WHAT YOU HAVE TO DO:
Please give the data below again in full, exactly as it stands.

======== THE RECORDS ========

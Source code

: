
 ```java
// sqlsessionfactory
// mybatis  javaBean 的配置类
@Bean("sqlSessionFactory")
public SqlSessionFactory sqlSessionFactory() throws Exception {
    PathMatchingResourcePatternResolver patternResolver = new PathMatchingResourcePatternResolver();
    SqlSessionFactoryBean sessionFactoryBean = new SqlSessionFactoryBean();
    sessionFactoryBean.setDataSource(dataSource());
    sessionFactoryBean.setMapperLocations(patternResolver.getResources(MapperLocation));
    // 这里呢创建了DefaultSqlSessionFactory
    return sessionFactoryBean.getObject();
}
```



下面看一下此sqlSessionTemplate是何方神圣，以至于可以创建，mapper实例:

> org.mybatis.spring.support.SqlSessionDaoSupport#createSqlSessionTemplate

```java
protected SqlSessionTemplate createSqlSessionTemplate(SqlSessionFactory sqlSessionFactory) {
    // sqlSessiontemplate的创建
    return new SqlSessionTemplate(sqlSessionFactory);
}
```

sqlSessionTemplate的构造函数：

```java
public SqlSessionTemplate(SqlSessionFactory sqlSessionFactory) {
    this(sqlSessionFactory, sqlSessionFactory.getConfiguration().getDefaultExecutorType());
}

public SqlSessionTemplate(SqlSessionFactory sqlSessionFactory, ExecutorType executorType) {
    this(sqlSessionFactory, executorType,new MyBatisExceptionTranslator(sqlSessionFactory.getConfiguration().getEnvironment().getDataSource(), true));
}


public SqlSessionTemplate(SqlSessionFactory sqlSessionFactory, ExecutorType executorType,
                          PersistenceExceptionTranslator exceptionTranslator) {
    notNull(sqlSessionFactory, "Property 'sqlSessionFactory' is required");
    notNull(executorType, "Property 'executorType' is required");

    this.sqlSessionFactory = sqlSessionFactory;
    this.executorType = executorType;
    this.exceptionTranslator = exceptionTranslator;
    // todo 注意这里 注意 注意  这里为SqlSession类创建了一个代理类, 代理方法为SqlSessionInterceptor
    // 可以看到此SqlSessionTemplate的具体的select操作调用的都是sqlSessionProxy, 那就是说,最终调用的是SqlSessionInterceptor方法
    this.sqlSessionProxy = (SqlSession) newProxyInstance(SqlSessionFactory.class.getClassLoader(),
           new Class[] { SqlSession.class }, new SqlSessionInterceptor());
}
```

========

ANSWER TO THIS PROBLEM:
Source code

:
 ```java
// sqlsessionfactory
// mybatis  javaBean 的配置类
@Bean("sqlSessionFactory")
public SqlSessionFactory sqlSessionFactory() throws Exception {
    PathMatchingResourcePatternResolver patternResolver = new PathMatchingResourcePatternResolver();
    SqlSessionFactoryBean sessionFactoryBean = new SqlSessionFactoryBean();
    sessionFactoryBean.setDataSource(dataSource());
    sessionFactoryBean.setMapperLocations(patternResolver.getResources(MapperLocation));
    // 这里呢创建了DefaultSqlSessionFactory
    return sessionFactoryBean.getObject();
}
```



下面看一下此sqlSessionTemplate是何方神圣，以至于可以创建，mapper实例:

> org.mybatis.spring.support.SqlSessionDaoSupport#createSqlSessionTemplate

```java
protected SqlSessionTemplate createSqlSessionTemplate(SqlSessionFactory sqlSessionFactory) {
    // sqlSessiontemplate的创建
    return new SqlSessionTemplate(sqlSessionFactory);
}
```

sqlSessionTemplate的构造函数：

```java
public SqlSessionTemplate(SqlSessionFactory sqlSessionFactory) {
    this(sqlSessionFactory, sqlSessionFactory.getConfiguration().getDefaultExecutorType());
}

public SqlSessionTemplate(SqlSessionFactory sqlSessionFactory, ExecutorType executorType) {
    this(sqlSessionFactory, executorType,new MyBatisExceptionTranslator(sqlSessionFactory.getConfiguration().getEnvironment().getDataSource(), true));
}


public SqlSessionTemplate(SqlSessionFactory sqlSessionFactory, ExecutorType executorType,
                          PersistenceExceptionTranslator exceptionTranslator) {
    notNull(sqlSessionFactory, "Property 'sqlSessionFactory' is required");
    notNull(executorType, "Property 'executorType' is required");

    this.sqlSessionFactory = sqlSessionFactory;
    this.executorType = executorType;
    this.exceptionTranslator = exceptionTranslator;
    // todo 注意这里 注意 注意  这里为SqlSession类创建了一个代理类, 代理方法为SqlSessionInterceptor
    // 可以看到此SqlSessionTemplate的具体的select操作调用的都是sqlSessionProxy, 那就是说,最终调用的是SqlSessionInterceptor方法
    this.sqlSessionProxy = (SqlSession) newProxyInstance(SqlSessionFactory.class.getClassLoader(),
           new Class[] { SqlSession.class }, new SqlSessionInterceptor());
}
```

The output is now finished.